I don't really know how to formulate this, but I have a bunch of IATA codes, and I want to generate all the possible combinations ex : JFK/LAX, BOS/JFK, ...etc, separated by a character such as "/" or "|".

Ash
  • 59
  • 6
  • 1
    When is a combination "possible"? Without restrictions there are infinitely many combinations. To make this finite, a restriction could be "inside one combination the same code may appear at most once" or "a combination contains at most X codes". – Socowi Sep 25 '21 at 18:07
  • 2 by 2, for example for JFK make : JFK/LAS, JFK/DEN, JFK/BOS, ...etc, for all the other IATA codes, and once we're done with JFK, the same for BOS : BOS/JFK, BOS/DEN, ...etc – Ash Sep 25 '21 at 18:12
  • I don't want it to make combinations with a IATA code as such JFK, KFJ, JKF, KFJ, ...etc. idk if "combinations" is the right word – Ash Sep 25 '21 at 18:14
  • 1
    "Combination" is correct, but very broad. In your case "pair" (without `X/X`) would have been clearer :) – Socowi Sep 25 '21 at 18:29

1 Answers1

1

Here we assume your IATA codes are stored in the file file; one code per line.

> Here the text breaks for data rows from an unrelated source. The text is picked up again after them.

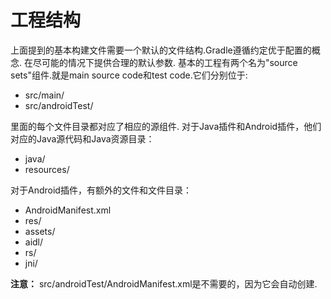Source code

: # 工程结构
上面提到的基本构建文件需要一个默认的文件结构.Gradle遵循约定优于配置的概念. 在尽可能的情况下提供合理的默认参数.
基本的工程有两个名为"source sets"组件.就是main source code和test code.它们分别位于:
* src/main/
* src/androidTest/

里面的每个文件目录都对应了相应的源组件.
对于Java插件和Android插件，他们对应的Java源代码和Java资源目录：
* java/
* resources/

对于Android插件，有额外的文件和文件目录：
* AndroidManifest.xml
* res/
* assets/
* aidl/
* rs/
* jni/

**注意：** src/androidTest/AndroidManifest.xml是不需要的，因为它会自动创建.


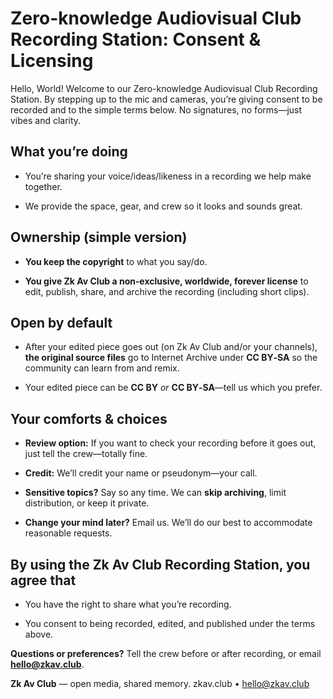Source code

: # Zero-knowledge Audiovisual Club Recording Station: Consent & Licensing

Hello, World! Welcome to our Zero-knowledge Audiovisual Club Recording Station. By stepping up to the mic and cameras, you’re giving consent to be recorded and to the simple terms below. No signatures, no forms—just vibes and clarity.


## What you’re doing

* You’re sharing your voice/ideas/likeness in a recording we help make together. 

* We provide the space, gear, and crew so it looks and sounds great.


## Ownership (simple version)

* **You keep the copyright** to what you say/do. 

* **You give Zk Av Club a non‑exclusive, worldwide, forever license** to edit, publish, share, and archive the recording (including short clips).


## Open by default

* After your edited piece goes out (on Zk Av Club and/or your channels), **the original source files** go to Internet Archive under **CC BY‑SA** so the community can learn from and remix. 

* Your edited piece can be **CC BY** *or* **CC BY‑SA**—tell us which you prefer.


## Your comforts & choices

* **Review option:** If you want to check your recording before it goes out, just tell the crew—totally fine. 

* **Credit:** We’ll credit your name or pseudonym—your call. 

* **Sensitive topics?** Say so any time. We can **skip archiving**, limit distribution, or keep it private. 

* **Change your mind later?** Email us. We’ll do our best to accommodate reasonable requests.


## By using the Zk Av Club Recording Station, you agree that

* You have the right to share what you’re recording. 

* You consent to being recorded, edited, and published under the terms above.


**Questions or preferences?** Tell the crew before or after recording, or email **[hello@zkav.club](mailto:hello@zkav.club)**.

**Zk Av Club** — open media, shared memory.
zkav.club • [hello@zkav.club](mailto:hello@zkav.club)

crunch has the -q option which generates permutations of lines from a file. However, in this mode crunch ignores most of the other options like <max-len>, which would be important here to print only pairs of codes.

Therefore, it would be easier and faster to …

Use something different than crunch

For instance, try

join -j2 -t/ -o 1.1 2.1 file file | awk -F/ '$1!=$2'

If you really, really, really want, you can …

Translate the input into something crunch can work with

We translate each line from file to a unique single character, supply that list of characters to crunch, and then translate the result back.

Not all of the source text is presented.